例えばGoogleのフォーマットスタイルでC#のコードにフォーマットをかけるには次のようにします。
$ astyle --style=google --mode=cs --suffix=none Hoe.cs Fuga.cs
--suffix=none
をつけることで元ファイルが上書きされます。
astyle --help
とすることでコマンドラインオプションの詳細な説明が表示されます。
SublimeAStyleFormatter
Artistic StyleのフロントエンドとしてSublime Text2用のプラグインであるSublimeAStyleFormatterながあります。こちらについては「Sublime Text2にフォーマッタを導入する」が参考になります。

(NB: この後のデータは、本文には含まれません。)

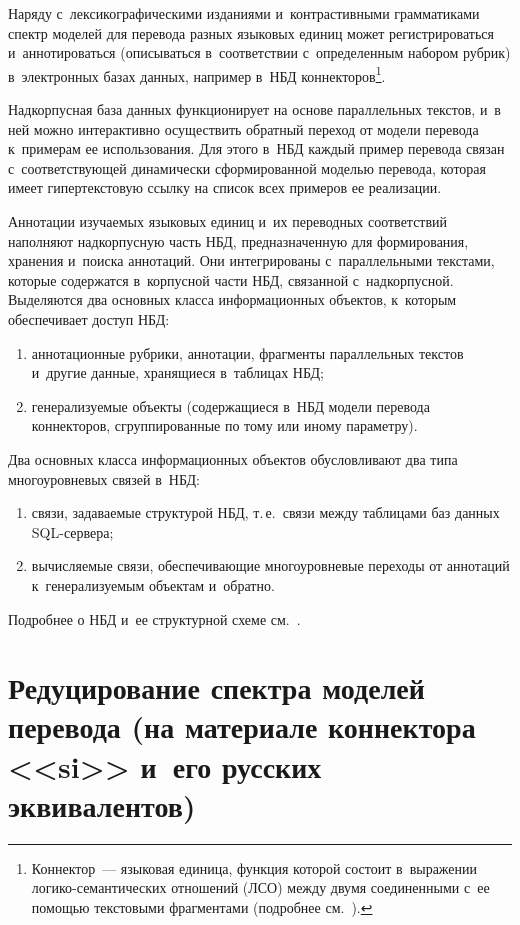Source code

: \begin{multicols}{2}
Наряду с~лексикографическими изданиями и~контрастивными грамматиками спектр моделей для перевода 
разных языковых единиц может регистрироваться и~аннотироваться (описываться в~соответствии 
с~определенным набором рубрик) в~электронных базах данных, например в~НБД 
коннекторов\footnote[4]{Коннектор~--- языковая единица, функция которой состоит в~выражении  
логико-семантических отношений (ЛСО) между двумя соединенными с~ее помощью текстовыми 
фрагментами (подробнее см.~\cite{16-n, 17-n, 18-n}).}.
  
  Надкорпусная база данных функционирует на основе параллельных текстов, и~в ней можно 
интерактивно осуществить обратный переход от модели перевода 
к~примерам ее использования. Для этого в~НБД каждый пример перевода 
связан с~соответствующей динамически сформированной моделью перевода, 
которая имеет гипертекстовую ссылку на список всех примеров ее 
реализации.
  
  Аннотации изучаемых языковых единиц и~их переводных соответствий 
наполняют надкорпусную часть НБД, предназначенную для формирования, 
хранения и~поиска аннотаций. Они интегрированы с~параллельными 
текстами, которые содержатся в~корпусной части НБД, связанной 
с~надкорпусной. Выделяются два основных класса информационных объектов, к~которым обеспечивает доступ НБД:
  \begin{enumerate}[(1)]
\item аннотационные рубрики, аннотации, фрагменты параллельных текстов и~другие данные, хранящиеся в~таблицах НБД;
  \item генерализуемые объекты (содержащиеся в~НБД модели перевода 
коннекторов, сгруппированные по тому или иному параметру).
  \end{enumerate}
  
  Два основных класса информационных объектов обусловливают два типа 
многоуровневых связей в~НБД:
  \begin{enumerate}[(1)]
  \item связи, задаваемые структурой НБД, т.\,е.\ связи между таблицами баз 
данных SQL-сер\-вера;
  \item вычисляемые связи, обеспечивающие многоуровневые переходы от 
аннотаций к~генерализуемым объектам и~обратно.
  \end{enumerate}
  
  
  Подробнее о НБД и~ее структурной схеме см.~\cite{15-n}.
  
  \section{Редуцирование спектра моделей перевода (на материале 
коннектора <<si>> и~его русских эквивалентов)}
  

\end{multicols}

なおSublimeAStyleFormatterの挙動のカスタマイズ方法は割とundocumentedなのですが、以下のページを見るとなんとなく分かるようになります。
-
https://github.com/timonwong/SublimeAStyleFormatter/blob/master/README.md#settings
- Sublime Text2での設定方法。ここに具体的に何を書けばいいかについては↓のページを参照。
-
https://github.com/timonwong/SublimeAStyleFormatter/blob/master/options_default.json
- Sublime Text2でのデフォルトの設定。これを設定用のJSONに書けばOK。各オプションの意味については↓のページを参照。
-
http://astyle.sourceforge.net/astyle.html#_Options
- Artistic Styleのオプションの説明。Sublime Text2で指定するオプションとほぼ対応しているので、ここの説明を読めば何をSublime Text2の設定用JSONに書けば良いかが分かる。
フォーマッティングの抑制
ソースコードをスクリプト等で処理する場合など、ソースコードの一部分についてフォーマッティングを抑制したいことがあります。ここではフォーマッタ毎の抑制方法について説明します。
Eclipse
フォーマッティングを抑制したいブロックを// @formatter:off
と// @formatter:on
で囲います。
// @formatter:off
...
// @formatter:on
ただし、Javaのフォーマッタの設定でこのタグを有効にしておく必要があります。
ClangFormat
フォーマッティングを抑制したいブロックを// clang-format off
と// clang-format on
で囲います。(参考:CLANG-FORMAT STYLE OPTIONS)
// clang-format off
...
// clang-format on
なおこの指定が有効なのはClangFormatの3.6からのようです。3.5で試したところ認識されませんでした。
Artistic Style
フォーマッティングを抑制したいブロックを// *INDENT-OFF*
と// *INDENT-ON*
で囲います。(参考:Artistic Style 2.05)
// clang-format off
...
// clang-format on
まとめ
コマンドラインからファイルにフォーマットをかけるためのツールとしてEclipse、ClangFormat、Artistic Styleを紹介しました。個人的にはJava+Eclipseで開発しているならEclipse、C#以外のC系言語で開発しているならClangFormatかArtistic Style、C#で開発しているならArtistic Styleかなーと思います。